What is needed
Using the records below, repeat exactly the lines from the one holding "#### Programacion IV" through the one holding "### Diagrama de Clases", both ends included, and no others.

Source records

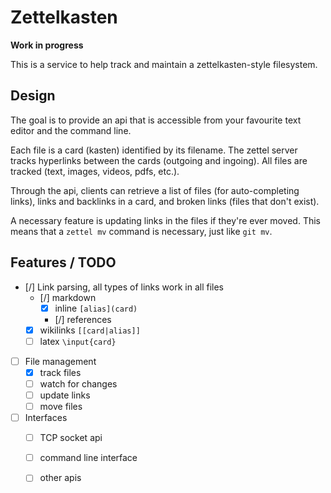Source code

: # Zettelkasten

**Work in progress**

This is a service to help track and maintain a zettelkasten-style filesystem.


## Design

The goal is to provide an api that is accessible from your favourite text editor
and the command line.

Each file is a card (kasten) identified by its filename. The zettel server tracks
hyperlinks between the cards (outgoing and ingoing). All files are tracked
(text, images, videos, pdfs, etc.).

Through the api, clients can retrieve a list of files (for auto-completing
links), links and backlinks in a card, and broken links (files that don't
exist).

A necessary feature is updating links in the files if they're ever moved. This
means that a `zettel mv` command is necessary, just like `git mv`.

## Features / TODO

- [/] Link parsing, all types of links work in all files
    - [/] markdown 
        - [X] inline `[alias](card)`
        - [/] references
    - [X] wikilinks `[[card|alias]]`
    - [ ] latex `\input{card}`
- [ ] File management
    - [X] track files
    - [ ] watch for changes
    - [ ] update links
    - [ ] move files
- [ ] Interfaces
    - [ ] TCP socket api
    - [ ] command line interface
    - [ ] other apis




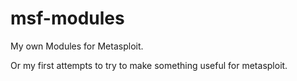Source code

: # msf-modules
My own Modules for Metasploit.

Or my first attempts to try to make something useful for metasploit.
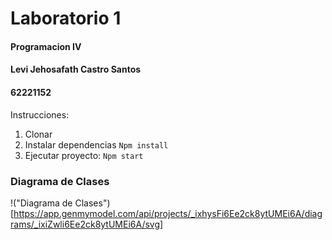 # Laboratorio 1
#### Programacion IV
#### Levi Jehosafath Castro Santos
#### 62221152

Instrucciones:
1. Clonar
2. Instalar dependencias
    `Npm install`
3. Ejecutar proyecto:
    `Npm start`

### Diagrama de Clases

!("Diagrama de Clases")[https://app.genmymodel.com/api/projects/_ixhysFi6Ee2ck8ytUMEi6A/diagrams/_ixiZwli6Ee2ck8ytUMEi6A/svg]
...
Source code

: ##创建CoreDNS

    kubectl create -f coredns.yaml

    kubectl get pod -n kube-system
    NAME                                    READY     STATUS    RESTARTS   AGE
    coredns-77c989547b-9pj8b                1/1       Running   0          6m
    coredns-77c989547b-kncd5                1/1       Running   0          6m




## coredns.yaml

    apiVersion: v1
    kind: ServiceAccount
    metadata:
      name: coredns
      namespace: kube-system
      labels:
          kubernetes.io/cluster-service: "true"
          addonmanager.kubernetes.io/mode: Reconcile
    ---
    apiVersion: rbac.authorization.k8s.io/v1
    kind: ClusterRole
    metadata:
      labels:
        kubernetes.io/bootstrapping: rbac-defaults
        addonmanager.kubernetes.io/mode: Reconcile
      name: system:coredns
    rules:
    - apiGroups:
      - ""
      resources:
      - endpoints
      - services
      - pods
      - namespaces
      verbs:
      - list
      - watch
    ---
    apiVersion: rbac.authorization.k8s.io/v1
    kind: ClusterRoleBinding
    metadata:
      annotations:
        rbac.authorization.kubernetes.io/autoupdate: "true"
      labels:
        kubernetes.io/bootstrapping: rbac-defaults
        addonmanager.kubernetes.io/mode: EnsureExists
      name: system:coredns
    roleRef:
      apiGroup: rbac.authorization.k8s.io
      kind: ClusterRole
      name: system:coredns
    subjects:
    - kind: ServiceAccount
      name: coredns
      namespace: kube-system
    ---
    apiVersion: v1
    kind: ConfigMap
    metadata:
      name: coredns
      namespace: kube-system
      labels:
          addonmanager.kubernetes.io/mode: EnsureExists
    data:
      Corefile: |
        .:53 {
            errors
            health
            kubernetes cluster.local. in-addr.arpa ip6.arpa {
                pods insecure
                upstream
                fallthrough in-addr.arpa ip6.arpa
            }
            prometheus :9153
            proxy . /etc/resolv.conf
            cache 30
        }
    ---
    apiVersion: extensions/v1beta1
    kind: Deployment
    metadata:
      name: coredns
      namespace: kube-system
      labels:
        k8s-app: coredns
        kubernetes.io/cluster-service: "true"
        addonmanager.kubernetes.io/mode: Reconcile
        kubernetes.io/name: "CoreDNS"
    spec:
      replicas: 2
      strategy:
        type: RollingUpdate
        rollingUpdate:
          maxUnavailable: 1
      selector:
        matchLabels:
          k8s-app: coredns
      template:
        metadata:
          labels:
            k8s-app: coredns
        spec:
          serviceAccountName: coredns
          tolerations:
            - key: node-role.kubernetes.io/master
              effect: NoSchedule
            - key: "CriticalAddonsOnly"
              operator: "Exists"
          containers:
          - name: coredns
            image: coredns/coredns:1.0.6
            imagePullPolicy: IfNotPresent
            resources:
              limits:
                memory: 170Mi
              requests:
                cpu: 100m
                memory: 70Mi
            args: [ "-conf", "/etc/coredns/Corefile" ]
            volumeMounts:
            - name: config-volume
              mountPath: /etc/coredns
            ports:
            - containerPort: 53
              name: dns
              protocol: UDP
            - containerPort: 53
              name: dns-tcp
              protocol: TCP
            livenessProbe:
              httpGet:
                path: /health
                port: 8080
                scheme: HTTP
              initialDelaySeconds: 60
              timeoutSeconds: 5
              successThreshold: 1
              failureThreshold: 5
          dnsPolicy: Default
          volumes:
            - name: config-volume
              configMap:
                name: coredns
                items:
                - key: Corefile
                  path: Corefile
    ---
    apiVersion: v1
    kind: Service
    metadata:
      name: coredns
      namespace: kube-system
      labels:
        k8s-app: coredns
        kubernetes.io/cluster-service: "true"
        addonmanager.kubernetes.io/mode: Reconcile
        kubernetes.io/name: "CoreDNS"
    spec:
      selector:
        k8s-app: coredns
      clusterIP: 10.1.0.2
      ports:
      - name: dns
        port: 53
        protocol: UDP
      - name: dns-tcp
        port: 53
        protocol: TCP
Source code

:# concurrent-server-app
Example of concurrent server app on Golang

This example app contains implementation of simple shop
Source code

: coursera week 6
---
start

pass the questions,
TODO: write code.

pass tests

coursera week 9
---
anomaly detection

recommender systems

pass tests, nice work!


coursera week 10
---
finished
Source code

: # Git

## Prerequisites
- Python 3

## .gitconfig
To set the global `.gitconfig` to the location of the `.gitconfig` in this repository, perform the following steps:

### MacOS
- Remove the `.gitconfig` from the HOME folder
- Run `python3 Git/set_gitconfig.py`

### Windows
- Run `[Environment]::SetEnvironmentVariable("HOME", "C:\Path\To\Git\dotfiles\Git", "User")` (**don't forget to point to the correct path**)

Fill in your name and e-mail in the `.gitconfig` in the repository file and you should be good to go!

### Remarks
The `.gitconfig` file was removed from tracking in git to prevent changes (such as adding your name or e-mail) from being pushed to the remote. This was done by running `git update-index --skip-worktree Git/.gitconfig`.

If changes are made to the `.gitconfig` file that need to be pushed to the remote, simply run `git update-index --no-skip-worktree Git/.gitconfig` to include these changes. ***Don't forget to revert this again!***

Result of the exercise
#### Programacion IV
#### Levi Jehosafath Castro Santos
#### 62221152

Instrucciones:
1. Clonar
2. Instalar dependencias
    `Npm install`
3. Ejecutar proyecto:
    `Npm start`

### Diagrama de Clases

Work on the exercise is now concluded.